**WORK INSTRUCTION:** Going through the entries below, count each line containing the word "fraction". Report the number only.

*** DATA LISTING ***

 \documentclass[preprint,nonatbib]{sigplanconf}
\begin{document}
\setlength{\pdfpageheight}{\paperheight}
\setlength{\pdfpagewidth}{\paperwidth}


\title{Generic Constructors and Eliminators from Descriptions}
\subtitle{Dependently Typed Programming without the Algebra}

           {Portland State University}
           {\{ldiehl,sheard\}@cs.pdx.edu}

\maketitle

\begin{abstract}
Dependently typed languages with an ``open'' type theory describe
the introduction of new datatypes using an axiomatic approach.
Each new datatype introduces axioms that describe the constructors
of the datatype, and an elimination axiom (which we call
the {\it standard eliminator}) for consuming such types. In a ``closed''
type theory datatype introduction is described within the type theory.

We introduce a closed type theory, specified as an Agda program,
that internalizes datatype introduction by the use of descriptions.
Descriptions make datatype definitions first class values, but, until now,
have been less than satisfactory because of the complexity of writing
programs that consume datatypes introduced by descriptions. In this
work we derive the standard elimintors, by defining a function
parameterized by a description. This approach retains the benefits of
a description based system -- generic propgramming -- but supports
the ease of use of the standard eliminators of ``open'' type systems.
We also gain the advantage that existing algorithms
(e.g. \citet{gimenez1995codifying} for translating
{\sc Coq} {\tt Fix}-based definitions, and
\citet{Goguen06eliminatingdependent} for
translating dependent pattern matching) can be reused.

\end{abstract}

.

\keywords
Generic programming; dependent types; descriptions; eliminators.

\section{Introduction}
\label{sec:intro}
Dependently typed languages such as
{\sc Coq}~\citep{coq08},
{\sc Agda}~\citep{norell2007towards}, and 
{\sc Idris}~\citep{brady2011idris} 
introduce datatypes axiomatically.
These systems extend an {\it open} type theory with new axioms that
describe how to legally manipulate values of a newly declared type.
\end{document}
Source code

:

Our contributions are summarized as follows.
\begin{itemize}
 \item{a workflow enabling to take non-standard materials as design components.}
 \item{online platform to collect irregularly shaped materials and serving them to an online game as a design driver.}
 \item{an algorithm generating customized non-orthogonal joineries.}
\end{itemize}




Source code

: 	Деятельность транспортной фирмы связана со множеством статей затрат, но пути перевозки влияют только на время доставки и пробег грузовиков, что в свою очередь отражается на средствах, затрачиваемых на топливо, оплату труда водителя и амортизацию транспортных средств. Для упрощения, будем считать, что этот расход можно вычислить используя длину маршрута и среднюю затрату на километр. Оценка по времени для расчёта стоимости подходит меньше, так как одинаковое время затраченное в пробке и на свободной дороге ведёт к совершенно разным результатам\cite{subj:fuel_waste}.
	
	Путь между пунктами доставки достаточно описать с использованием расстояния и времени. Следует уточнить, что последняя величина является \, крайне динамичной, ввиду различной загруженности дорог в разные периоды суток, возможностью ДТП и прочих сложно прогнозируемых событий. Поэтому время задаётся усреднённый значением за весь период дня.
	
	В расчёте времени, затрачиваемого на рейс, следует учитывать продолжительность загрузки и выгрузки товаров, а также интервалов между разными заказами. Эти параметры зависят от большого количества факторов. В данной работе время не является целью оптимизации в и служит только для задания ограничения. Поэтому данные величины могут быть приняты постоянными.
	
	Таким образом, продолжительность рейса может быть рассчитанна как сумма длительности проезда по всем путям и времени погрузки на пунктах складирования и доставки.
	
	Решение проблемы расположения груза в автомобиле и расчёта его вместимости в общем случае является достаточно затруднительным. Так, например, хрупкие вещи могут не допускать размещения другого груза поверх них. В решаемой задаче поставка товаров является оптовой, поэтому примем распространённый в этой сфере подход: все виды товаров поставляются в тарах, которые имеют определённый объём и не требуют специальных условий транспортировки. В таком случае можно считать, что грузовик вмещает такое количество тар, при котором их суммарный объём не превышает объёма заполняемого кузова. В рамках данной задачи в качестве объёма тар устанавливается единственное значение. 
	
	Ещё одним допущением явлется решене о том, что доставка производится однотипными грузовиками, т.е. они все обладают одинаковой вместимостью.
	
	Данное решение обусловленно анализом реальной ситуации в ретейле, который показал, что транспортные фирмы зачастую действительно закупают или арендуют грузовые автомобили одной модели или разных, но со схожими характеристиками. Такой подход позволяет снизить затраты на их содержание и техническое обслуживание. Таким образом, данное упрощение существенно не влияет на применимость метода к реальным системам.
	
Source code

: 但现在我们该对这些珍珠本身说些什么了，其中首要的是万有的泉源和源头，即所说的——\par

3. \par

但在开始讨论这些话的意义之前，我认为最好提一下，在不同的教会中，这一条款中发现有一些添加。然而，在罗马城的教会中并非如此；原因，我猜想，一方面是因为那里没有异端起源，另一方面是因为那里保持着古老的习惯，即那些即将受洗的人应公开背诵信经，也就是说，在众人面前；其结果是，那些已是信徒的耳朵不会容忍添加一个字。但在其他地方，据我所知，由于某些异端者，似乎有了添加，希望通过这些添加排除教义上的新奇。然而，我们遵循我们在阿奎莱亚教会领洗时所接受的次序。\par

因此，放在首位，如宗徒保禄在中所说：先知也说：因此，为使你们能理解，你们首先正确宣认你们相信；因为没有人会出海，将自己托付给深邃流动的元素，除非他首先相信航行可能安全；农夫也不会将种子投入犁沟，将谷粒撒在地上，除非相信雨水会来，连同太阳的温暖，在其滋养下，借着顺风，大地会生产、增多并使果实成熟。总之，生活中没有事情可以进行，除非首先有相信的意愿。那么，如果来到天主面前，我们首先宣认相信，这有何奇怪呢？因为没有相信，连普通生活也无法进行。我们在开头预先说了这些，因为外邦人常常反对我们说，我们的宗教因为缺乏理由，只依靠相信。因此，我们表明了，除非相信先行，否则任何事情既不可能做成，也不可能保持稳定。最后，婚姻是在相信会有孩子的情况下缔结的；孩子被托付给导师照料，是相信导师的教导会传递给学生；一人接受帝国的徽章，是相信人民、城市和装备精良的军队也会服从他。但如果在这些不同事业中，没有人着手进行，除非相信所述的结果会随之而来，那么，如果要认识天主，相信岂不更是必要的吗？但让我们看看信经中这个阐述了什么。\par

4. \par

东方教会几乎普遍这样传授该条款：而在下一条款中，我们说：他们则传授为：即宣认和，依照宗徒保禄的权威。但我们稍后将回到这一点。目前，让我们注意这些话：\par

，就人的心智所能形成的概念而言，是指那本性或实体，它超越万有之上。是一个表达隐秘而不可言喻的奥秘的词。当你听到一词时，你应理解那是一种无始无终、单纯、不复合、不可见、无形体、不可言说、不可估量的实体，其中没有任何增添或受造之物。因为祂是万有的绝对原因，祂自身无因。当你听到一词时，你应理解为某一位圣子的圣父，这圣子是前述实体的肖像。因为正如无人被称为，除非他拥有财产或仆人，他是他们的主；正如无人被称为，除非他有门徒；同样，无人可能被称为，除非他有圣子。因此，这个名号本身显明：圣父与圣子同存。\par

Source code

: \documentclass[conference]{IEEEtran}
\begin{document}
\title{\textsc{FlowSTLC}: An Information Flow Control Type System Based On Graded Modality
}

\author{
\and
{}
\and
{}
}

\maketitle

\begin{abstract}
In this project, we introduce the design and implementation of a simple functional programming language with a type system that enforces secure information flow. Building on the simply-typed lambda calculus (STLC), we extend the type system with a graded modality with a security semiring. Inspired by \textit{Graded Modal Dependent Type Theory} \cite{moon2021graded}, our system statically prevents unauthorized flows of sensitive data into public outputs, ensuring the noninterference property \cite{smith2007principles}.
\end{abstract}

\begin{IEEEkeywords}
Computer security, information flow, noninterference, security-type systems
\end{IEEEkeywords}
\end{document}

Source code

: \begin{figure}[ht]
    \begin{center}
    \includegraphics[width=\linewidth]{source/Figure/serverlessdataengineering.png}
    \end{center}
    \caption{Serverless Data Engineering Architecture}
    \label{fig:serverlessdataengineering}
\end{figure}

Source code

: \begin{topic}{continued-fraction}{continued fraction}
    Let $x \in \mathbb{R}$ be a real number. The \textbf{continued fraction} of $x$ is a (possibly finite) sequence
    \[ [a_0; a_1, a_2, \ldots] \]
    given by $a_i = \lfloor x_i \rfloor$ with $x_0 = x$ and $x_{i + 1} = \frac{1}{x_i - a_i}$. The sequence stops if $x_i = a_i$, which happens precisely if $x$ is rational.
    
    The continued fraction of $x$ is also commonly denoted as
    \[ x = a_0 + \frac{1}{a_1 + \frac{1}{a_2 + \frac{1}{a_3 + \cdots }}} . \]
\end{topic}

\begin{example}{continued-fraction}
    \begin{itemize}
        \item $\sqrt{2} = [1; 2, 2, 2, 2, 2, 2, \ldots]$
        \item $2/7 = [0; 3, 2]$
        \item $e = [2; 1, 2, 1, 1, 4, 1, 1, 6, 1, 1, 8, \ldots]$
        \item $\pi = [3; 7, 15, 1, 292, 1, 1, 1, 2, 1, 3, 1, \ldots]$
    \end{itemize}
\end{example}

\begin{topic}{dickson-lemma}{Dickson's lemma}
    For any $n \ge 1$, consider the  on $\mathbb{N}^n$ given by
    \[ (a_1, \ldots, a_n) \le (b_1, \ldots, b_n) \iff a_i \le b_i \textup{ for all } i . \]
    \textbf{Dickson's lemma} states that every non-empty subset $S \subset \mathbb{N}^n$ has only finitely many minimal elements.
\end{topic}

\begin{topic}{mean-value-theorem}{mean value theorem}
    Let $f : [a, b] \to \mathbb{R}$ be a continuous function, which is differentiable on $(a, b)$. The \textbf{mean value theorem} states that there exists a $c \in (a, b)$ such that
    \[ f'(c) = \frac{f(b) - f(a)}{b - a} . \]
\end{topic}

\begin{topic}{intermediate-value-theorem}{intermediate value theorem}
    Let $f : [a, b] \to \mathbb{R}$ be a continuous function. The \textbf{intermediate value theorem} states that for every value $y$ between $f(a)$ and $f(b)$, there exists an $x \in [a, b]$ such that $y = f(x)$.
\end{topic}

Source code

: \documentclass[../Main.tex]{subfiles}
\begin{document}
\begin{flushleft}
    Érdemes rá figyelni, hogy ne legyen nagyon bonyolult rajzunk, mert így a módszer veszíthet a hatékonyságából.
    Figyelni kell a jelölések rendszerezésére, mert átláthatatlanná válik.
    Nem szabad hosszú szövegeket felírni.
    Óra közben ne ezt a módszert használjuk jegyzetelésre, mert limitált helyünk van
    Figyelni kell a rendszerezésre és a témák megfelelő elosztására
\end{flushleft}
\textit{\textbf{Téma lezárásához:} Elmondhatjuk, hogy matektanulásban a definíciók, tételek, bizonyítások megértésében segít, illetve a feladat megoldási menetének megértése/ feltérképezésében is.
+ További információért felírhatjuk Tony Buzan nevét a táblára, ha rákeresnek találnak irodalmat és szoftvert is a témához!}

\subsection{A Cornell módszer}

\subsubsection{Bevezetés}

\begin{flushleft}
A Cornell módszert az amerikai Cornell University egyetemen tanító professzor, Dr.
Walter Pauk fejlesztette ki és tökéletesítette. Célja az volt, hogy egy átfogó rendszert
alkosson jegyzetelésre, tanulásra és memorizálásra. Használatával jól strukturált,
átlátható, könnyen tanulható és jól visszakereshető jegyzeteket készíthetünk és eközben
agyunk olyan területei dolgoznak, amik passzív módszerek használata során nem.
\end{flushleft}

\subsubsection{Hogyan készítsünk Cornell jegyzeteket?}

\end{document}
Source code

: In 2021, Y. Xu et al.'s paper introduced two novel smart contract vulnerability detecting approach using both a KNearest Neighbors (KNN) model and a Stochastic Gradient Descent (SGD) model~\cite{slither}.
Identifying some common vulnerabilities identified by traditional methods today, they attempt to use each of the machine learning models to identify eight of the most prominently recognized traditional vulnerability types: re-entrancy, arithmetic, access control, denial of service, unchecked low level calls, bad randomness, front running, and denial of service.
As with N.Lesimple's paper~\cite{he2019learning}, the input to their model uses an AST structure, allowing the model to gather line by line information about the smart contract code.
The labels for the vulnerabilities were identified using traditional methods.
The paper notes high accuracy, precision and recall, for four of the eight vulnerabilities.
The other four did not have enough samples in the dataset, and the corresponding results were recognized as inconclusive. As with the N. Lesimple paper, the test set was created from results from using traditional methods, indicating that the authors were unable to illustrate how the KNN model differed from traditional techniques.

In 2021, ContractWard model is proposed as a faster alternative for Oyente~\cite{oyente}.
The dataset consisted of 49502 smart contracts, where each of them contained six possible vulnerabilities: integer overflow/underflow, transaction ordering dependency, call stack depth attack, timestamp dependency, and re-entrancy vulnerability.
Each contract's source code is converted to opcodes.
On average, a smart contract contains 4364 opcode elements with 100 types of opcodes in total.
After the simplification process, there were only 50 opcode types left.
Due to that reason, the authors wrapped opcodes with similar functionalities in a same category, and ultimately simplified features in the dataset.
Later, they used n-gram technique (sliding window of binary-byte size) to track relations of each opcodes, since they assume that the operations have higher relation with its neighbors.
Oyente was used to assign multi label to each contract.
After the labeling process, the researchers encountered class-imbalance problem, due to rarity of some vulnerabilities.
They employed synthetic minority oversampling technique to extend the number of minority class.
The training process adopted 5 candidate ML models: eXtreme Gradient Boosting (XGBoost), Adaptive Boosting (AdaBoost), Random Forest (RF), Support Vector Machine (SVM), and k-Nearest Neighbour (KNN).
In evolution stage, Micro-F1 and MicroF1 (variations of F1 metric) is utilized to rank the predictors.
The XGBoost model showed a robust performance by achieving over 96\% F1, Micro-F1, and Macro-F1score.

*** End of DATA LISTING ***

**SOLUTION TO THIS TASK:** 4